But what happened on Tuesday is different. Appropriate is presenting your own personal thoughts as to why Bill Belichick is not a Hall of Famer and then getting pelted by a sack of vegetables. Inappropriate is denying one of the three greatest coaches in NFL history—a statement that is immensely difficult to argue—entry into the Pro Football Hall of Fame on the first ballot and not immediately being prepared to defend it publicly and with gusto.
Reportedly, Bill Polian led the charge by convincing a not-insignificant number of voters that Belichick should have to wait a year for penance related to Spygate, a ludicrous idea in and of itself made more ludicrous by the fact that it was folded in anonymity (also a report that Polian denied when reached by Sports Illustrated, though cannot disprove if the votes remain anonymous). Again, it’s one thing to believe it. It’s another to form the groundswell of an ideological movement that embarrasses the Hall of Fame and further risks the ability of voters to be taken seriously as chroniclers of the sport.
Even if you removed Belichick’s record before he was accused in the Spygate scandal, which took place in 2007, he would have finished his career with 12 playoff appearances, four Super Bowl berths and three Super Bowl victories, atop one of the most historically significant stints as a coordinator in league history. A Super Bowl game plan that literally has its own display in Canton, Ohio.

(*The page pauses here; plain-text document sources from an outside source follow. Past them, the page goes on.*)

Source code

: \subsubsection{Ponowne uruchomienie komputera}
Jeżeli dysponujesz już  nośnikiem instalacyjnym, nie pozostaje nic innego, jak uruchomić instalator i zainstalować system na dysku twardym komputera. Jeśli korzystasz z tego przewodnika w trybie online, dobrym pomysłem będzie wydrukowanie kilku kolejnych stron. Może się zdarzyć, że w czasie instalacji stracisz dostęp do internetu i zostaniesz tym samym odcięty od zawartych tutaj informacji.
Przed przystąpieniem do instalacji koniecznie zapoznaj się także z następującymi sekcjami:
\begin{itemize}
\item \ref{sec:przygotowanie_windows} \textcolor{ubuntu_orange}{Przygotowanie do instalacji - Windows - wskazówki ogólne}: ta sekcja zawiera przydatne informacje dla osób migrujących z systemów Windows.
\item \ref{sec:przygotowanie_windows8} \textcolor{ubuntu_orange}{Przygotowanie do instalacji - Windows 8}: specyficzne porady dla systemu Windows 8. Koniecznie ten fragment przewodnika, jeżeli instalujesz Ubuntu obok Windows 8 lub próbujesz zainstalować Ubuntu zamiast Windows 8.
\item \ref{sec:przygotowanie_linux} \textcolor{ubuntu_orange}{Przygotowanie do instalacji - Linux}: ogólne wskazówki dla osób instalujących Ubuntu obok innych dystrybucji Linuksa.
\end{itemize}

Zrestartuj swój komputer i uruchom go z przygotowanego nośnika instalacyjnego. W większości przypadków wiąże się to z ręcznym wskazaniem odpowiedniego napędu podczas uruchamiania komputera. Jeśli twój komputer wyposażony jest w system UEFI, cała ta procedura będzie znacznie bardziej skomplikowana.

And, while we’re talking about sign stealing—the legal version of which has become incredibly prevalent in the NFL due to its pervasiveness at the collegiate level and quarterbacks’ dependence on having a wealth of presnap information—there are now two sitting NFL head coaches associated with the largest illegal sign stealing scandal in NCAA history, a notion that I, an obsessive consumer of NFL content, have not seen many written protests about. If it’s truly that big of a deal, I would like to see the same energy applied to Jim Harbaugh. Instead, we celebrate the coach’s more playful, media-friendly personality like he’s the second coming of Norm Macdonald.
A few people associated with the process—and here’s a fine primer from Mike Sando of The Athletic—noted that Belichick may have missed due to flaws in the actual process itself. The coach and contributor category, in being blended with the senior category, forces those who are advocating for certain names to cross-prioritize. If this is the case, the process needs to be torn to the studs, even if the original intent was to fix the exclusivity issue that previously plagued the Hall.
Unfortunately, it’s going to be impossible to separate the nuances of a process with the far more flammable notion that football writers hate Belichick because he was terse at the podium.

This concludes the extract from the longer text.